Hungary Needs to Bring Predictability: US Ambassador
Web Producer, CNBC.com
Hungary's government is taking steps to pull the country out of the difficult economic conditions it still faces but it needs to ensure predictability, Eleni Tsakopoulos Kounalakis, US Ambassador to Hungary, told CNBC.com.
Shortly after it came to power in 2010, conservative Prime Minister Viktor Orban's government introduced a flat, 16 percent income tax to boost growth and catch up with other countries in the region that had implemented this measure.
But in a move that some analysts and opposition members see as an U-turn on the policy, the Economy Ministry said that those earning monthly incomes of over 202,000 forint ($950) will have to pay a "temporary contribution" on top of the flat tax to compensate those made worse off by it, according to a Bloomberg report last week.
Government spokesman Peter Szijjarto denied in subsequent media reports that the tax on higher incomes amounted to a reversal of the flat tax policy.
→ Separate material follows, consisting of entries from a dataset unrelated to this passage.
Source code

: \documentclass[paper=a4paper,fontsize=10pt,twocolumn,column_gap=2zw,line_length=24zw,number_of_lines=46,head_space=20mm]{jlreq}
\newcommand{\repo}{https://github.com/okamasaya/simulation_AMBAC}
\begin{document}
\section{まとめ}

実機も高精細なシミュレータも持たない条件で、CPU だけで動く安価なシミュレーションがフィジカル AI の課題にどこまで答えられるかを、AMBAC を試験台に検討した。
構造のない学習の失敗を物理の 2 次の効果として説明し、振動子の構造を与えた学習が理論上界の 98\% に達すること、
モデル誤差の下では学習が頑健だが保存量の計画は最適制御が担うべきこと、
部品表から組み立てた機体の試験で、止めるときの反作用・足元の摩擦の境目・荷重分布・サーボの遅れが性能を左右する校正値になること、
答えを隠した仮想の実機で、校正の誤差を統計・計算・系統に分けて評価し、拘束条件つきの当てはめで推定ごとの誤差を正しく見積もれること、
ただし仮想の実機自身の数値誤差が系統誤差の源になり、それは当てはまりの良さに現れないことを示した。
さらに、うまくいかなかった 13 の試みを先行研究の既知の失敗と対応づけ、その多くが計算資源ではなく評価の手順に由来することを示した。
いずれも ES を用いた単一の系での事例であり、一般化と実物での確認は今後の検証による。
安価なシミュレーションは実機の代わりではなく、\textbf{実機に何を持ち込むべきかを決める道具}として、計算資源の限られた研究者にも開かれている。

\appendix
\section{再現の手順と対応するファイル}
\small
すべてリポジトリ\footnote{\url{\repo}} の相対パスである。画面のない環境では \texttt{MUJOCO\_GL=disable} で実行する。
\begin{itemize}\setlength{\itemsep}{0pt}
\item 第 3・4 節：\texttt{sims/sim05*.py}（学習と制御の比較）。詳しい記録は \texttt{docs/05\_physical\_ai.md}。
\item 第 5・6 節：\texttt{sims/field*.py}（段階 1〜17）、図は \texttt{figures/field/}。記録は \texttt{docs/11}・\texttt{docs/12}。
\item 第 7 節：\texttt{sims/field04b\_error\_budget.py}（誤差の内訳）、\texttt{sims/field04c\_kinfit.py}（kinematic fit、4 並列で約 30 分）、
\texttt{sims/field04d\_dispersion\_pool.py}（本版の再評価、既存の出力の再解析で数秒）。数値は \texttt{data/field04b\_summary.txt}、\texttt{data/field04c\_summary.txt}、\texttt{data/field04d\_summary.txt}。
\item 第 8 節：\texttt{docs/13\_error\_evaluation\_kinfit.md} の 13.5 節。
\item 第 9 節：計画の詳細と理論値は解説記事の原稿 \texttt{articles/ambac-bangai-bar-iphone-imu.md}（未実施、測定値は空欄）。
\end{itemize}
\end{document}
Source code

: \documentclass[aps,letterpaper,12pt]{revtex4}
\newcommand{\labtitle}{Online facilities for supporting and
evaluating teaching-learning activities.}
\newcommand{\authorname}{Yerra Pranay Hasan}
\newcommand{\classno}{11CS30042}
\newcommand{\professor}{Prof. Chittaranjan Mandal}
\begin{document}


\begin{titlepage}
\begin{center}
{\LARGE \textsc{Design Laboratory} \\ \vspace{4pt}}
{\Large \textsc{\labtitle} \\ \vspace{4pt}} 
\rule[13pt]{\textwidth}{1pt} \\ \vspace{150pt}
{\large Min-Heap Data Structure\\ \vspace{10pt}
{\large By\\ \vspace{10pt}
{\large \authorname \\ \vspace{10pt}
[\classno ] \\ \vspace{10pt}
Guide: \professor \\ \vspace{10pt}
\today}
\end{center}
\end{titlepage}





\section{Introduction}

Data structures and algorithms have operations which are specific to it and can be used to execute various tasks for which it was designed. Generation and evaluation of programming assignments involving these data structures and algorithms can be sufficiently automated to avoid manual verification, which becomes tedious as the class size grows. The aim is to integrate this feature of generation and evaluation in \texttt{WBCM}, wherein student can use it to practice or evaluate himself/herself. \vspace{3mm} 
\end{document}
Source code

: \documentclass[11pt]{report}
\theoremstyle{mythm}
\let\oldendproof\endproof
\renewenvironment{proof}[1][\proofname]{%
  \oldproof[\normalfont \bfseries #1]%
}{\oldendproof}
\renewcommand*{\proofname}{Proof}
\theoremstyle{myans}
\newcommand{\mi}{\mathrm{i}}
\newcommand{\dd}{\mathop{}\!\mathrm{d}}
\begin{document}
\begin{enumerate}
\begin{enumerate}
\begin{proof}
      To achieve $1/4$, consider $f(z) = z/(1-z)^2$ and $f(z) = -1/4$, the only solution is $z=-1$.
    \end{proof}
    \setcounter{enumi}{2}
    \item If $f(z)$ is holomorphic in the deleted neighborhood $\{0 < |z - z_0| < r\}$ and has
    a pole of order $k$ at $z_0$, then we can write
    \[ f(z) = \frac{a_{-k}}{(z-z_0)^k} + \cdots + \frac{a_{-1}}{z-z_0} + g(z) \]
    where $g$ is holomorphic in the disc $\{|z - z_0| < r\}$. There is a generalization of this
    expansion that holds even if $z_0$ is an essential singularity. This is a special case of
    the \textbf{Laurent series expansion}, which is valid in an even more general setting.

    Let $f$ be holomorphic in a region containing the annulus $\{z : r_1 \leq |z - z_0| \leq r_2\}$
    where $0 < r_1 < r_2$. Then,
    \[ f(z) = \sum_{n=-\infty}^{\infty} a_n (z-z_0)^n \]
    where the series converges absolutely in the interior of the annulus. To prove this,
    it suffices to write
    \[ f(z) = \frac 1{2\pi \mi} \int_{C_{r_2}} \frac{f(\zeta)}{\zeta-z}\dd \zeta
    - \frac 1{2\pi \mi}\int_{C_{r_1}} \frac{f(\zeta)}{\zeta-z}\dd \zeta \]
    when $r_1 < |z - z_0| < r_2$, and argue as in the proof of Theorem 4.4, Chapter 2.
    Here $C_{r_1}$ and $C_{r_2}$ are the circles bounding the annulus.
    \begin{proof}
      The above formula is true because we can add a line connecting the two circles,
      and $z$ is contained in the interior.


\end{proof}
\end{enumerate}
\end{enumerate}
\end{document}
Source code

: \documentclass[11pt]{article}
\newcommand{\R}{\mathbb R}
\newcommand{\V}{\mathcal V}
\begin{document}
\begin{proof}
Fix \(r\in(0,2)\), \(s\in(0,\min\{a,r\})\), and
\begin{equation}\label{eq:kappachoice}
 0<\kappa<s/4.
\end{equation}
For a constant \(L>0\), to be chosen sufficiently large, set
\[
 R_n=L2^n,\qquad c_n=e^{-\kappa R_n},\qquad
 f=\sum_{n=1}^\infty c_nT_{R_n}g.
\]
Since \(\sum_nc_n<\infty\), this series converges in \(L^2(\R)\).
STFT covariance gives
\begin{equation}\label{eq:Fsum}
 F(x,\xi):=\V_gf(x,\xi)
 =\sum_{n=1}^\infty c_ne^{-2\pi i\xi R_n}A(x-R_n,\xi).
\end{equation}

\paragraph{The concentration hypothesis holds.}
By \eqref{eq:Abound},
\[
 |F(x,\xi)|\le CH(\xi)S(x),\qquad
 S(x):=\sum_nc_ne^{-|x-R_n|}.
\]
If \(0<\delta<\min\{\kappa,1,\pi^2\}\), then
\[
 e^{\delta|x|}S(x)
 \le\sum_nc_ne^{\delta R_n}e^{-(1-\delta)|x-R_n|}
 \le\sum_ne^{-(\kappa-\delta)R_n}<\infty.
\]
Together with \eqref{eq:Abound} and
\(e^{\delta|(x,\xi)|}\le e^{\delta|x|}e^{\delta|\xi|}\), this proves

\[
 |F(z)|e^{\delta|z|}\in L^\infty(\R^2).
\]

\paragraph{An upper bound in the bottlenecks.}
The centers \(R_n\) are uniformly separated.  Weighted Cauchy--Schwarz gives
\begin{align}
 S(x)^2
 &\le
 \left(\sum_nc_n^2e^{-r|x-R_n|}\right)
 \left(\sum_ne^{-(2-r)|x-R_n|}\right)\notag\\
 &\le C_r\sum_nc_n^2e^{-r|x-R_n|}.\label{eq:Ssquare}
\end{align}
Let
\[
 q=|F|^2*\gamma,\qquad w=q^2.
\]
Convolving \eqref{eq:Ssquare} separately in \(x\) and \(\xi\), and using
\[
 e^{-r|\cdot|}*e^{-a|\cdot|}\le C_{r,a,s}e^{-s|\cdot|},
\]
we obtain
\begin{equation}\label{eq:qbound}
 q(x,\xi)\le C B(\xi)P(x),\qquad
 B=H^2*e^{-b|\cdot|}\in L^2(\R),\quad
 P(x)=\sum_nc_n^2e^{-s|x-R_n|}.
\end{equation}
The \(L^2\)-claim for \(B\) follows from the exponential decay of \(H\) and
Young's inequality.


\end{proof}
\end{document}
"Clearly they are doing some experimental and unorthodox things to try and close their budget gap. And some of those things have not come out necessarily the way that they hoped," Kounalakis said in an interview in the Hungarian capital Budapest.
On Wednesday, another report said that the government is preparing more tax rises. According to Dow Jones newswire which quoted news website origo.hu, the government plans to change corporate taxation regulations, slap strict taxes on gambling and revise the fees on vehicle purchase and ownership and the taxes on personal income.
Investors are watching developments in Hungary - which also sparked the rage of some foreign banks recently by introducing legislation allowing some individuals who borrowed in foreign exchange to pay their loans back at below market rates – to see whether they should adjust their investment plans in the country.
There has been some talk of companies cutting down on investment because of the uncertainty caused by the government's reforms in the past year, which have also included nationalizing around $14 billion from private pension funds and imposing big taxes on banks and other companies.
But the US ambassador said investors are still waiting to see whether the government will eventually offer some stability.
"The main message from foreign investors is that it is difficult to make decisions about future growth in Hungary during a time of uncertainty. That's true in Hungary, it's true anywhere," Kounalakis said.
"That doesn't mean that everybody is holding back on decisions and we have seen some advances and increases in foreign investment but in general I would say that uncertainty has created a wait-and-see attitude."
"I have heard some of that," she said when asked whether any companies said they would cut down on investment or leave the country. "But it's really I've heard much more a wait-and-see attitude for new growth or new companies coming in."
"Certainly a lack of predictability impacts companies that are here and they have expressed concerns to us as well, but I think that as time goes by that level of concern has to some degree abated because it's been a year since the new government has been in place."
Hungary Still Attractive
The government has taken difficult steps in reforming the economy, which went through a deep recession as the global crisis caused by the credit crunch hit Central and Eastern Europe back in 2009.
"Although it's been very difficult, as it has been for many countries, they have tackled their problems with ambition and a lot of hard work and they are making their way out of the crisis," Kounalakis said.
Orban's government, which renounced a bailout agreement with the International Monetary Fund, the World Bank and the European Union set up during the crisis to shore up the country's finances, is pleased that it is now raising money from the markets successfully, she added.
Hungary has a lot going for it and American companies have invested more than $9 billion in the country since 1989, Kounalakis pointed out.
Among the advantages, she listed the country's infrastructure, not just roads or telecommunications but also beautiful cities and towns for companies to set up in, the highly skilled, talented and reliable workforce and the country's location in Europe.
"Finally, when you look at the cost of doing business here compared to comparable places in this general region, it's still very competitive," the US ambassador said.
Hope for Spring
The embassy is working with the Hungarian government on measures to encourage small and medium-sized enterprises, which in the US make up around 90 percent of gross domestic product.
"A lot of that has to do with cutting red tape, providing information on how to start a business in Hungary and how to comply with regulations for starting businesses," she explained. "Attempting to put as much of that online and making it as easily accessible as possible for entrepreneurs is another key element."
Despite the hardships and the government's radical changes, there are sectors in Hungary that function very well, according to Kounalakis.
"There is a very vibrant shared services sector that exists here, manufacturing is doing quite well and I would say that the manufacturing sector is the one industry that is managing perhaps to have more predictability than others and then, it's often overlooked, but in fact the entertainment industry here is pretty good," she said.
Kounalakis added that uncertainty was a prominent feature throughout Europe and the global economy and that she hoped next year Hungary will offer more certitude to investors.
"The government is bringing through quite a few reforms between now and January 1 and so it's my hope that by spring we'll see a renewed climate of predictability in Hungary," she said.